Sus ojos y sus mentes despiertas, los valores que D. Alonso les entrega,
son lo que más nos interesa de este aniversario.
Nacho es recio y locuaz, siempre bien pertrechado de hojarasca y pedrería
de cantera, a la que se une la presencia de sus fieles Mario y Raúl.
Tal es la unión de esta mesnada, que cabe preguntar quién
es el señor, y quiénes los fieles alguaciles del hidalgo.
En estos días de celebraciones y fastos, la óptica social
apunta a quienes por méritos propios y conocidos proyectan su
ingenio entre los molinos de D. Quijote, como el reciente premio Cervantes,
Sánchez Ferlosio, o hacia la macrocultura global, o hacia las
rutas gastronómicas, que andando D. Alonso y su fiel Sancho,
abren el conocimiento y el bolsillo de quienes las urden. Pero el Quijote
es más y su centenario es una puerta abierta a una nueva generación
de españoles que redescubre en este año las andanzas del
ingenioso hidalgo, y a través de él nuestra cultura y
el amor por la lectura. El colegio de La Paz no es más que un
ejemplo de una labor densa y oculta de cientos de colegios de España
que trabajan para abrir a sus niños y jóvenes a un mundo
nuevo. Por eso nuestra óptica ha apuntado más abajo, exactamente
a 80 centímetros del suelo, que es lo que alzan Nacho, Mario
y Alejandro, tres hidalgos de tres años. “Es un caballero”
-afirman tajantes, cual coro escolástico-, y su corazón
es de papel, pero muy grande. Más grande que María”,
apuntilla Mario. María es su profesora, aunque a Nacho se le
escapa continuamente el nombre de Dulcinea, cuando a ella se refiere.

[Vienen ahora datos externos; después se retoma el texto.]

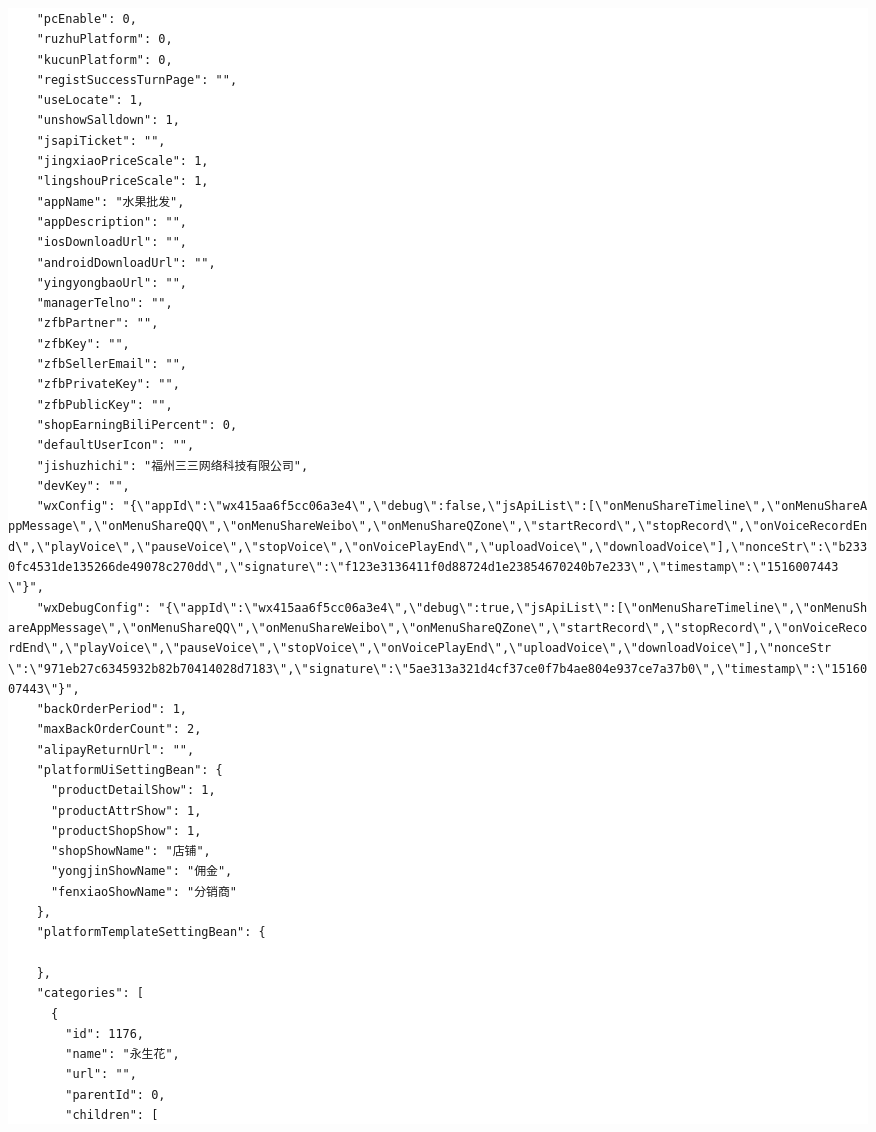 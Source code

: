         "pcEnable": 0,
        "ruzhuPlatform": 0,
        "kucunPlatform": 0,
        "registSuccessTurnPage": "",
        "useLocate": 1,
        "unshowSalldown": 1,
        "jsapiTicket": "",
        "jingxiaoPriceScale": 1,
        "lingshouPriceScale": 1,
        "appName": "水果批发",
        "appDescription": "",
        "iosDownloadUrl": "",
        "androidDownloadUrl": "",
        "yingyongbaoUrl": "",
        "managerTelno": "",
        "zfbPartner": "",
        "zfbKey": "",
        "zfbSellerEmail": "",
        "zfbPrivateKey": "",
        "zfbPublicKey": "",
        "shopEarningBiliPercent": 0,
        "defaultUserIcon": "",
        "jishuzhichi": "福州三三网络科技有限公司",
        "devKey": "",
        "wxConfig": "{\"appId\":\"wx415aa6f5cc06a3e4\",\"debug\":false,\"jsApiList\":[\"onMenuShareTimeline\",\"onMenuShareAppMessage\",\"onMenuShareQQ\",\"onMenuShareWeibo\",\"onMenuShareQZone\",\"startRecord\",\"stopRecord\",\"onVoiceRecordEnd\",\"playVoice\",\"pauseVoice\",\"stopVoice\",\"onVoicePlayEnd\",\"uploadVoice\",\"downloadVoice\"],\"nonceStr\":\"b2330fc4531de135266de49078c270dd\",\"signature\":\"f123e3136411f0d88724d1e23854670240b7e233\",\"timestamp\":\"1516007443\"}",
        "wxDebugConfig": "{\"appId\":\"wx415aa6f5cc06a3e4\",\"debug\":true,\"jsApiList\":[\"onMenuShareTimeline\",\"onMenuShareAppMessage\",\"onMenuShareQQ\",\"onMenuShareWeibo\",\"onMenuShareQZone\",\"startRecord\",\"stopRecord\",\"onVoiceRecordEnd\",\"playVoice\",\"pauseVoice\",\"stopVoice\",\"onVoicePlayEnd\",\"uploadVoice\",\"downloadVoice\"],\"nonceStr\":\"971eb27c6345932b82b70414028d7183\",\"signature\":\"5ae313a321d4cf37ce0f7b4ae804e937ce7a37b0\",\"timestamp\":\"1516007443\"}",
        "backOrderPeriod": 1,
        "maxBackOrderCount": 2,
        "alipayReturnUrl": "",
        "platformUiSettingBean": {
          "productDetailShow": 1,
          "productAttrShow": 1,
          "productShopShow": 1,
          "shopShowName": "店铺",
          "yongjinShowName": "佣金",
          "fenxiaoShowName": "分销商"
        },
        "platformTemplateSettingBean": {

        },
        "categories": [
          {
            "id": 1176,
            "name": "永生花",
            "url": "",
            "parentId": 0,
            "children": [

Mientras les entrevistamos, en su presencia, los tres la observan con
embeleso. Es una mirada la suya brillante, que acompaña tres
pequeñas bocas admiradas, es todavía el reflejo de la
fascinación que despierta en ellos su profesora, la llave para
conocer el mundo, como lo fue para Sancho D. Alonso.

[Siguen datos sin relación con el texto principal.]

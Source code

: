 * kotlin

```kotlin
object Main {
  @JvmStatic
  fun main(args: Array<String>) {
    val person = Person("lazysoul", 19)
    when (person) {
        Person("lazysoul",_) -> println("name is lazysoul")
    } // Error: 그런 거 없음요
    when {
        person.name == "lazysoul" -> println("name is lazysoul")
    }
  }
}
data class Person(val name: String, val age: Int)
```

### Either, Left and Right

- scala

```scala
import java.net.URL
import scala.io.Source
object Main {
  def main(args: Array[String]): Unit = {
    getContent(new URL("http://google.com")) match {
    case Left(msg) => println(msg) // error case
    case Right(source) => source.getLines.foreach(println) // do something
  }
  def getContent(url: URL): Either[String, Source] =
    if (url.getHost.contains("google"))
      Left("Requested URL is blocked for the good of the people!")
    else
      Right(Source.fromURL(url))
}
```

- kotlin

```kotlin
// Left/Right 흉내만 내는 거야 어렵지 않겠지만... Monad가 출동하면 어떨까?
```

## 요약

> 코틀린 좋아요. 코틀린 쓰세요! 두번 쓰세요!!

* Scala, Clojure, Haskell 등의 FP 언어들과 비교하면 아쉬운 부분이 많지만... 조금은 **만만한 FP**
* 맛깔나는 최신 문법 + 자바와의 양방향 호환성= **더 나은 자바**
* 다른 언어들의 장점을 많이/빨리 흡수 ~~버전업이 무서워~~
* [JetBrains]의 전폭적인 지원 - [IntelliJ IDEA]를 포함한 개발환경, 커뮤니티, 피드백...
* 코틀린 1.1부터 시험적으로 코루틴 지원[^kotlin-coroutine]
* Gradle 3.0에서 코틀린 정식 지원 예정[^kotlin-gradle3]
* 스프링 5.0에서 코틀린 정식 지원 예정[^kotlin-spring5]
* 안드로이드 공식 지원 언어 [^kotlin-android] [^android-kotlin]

“Hemos hecho molinos, y María nos ha enseñado a
hacer un cuaderno con los dibujos de Sancho, de Rocinante, de Rucio,
de D. Quijote y de Dulcinea”. Todo esto atropellados, con el ansia
propia de quien ilusionado desea compartir un mundo recién descubierto.
“D. Quijote era bueno, porque defendía a todos y le daba
igual hacerse daño para salvar a la gente”. Han hecho móviles,
cuadernos, lecturas dramatizadas; han presenciado una obra de teatro
puesta en escena por sus padres. Mientras nos hablan están en
una merienda manchega que el colegio les ha preparado con gran ambientación
musical y escénica. Pero su profesora no les ha enseñado
sólo la superficie, ha clavado en ellos su espíritu y
su valor. “Yo ahora soy pequeño, y no puedo con la espada
-dice Nacho-, pero cuando sea más alto me subiré a Rocinante
y me iré a meter a los malos en la cárcel, y a correr
por el campo y a cuidar de los animales, y a estar siempre contento,
y cuando vea a un niño sin padres le subiré a mi caballo
y cuidaré de él, y si se meten con algún niño
le protegeré”.
Es el aire
que nos llega agitado por los libros. Un aire noble que entre las baldosas
de nuestras calles en ocasiones queda estancado, pero que por las venas
de un niño nunca se detiene. Por que le agitan los libros.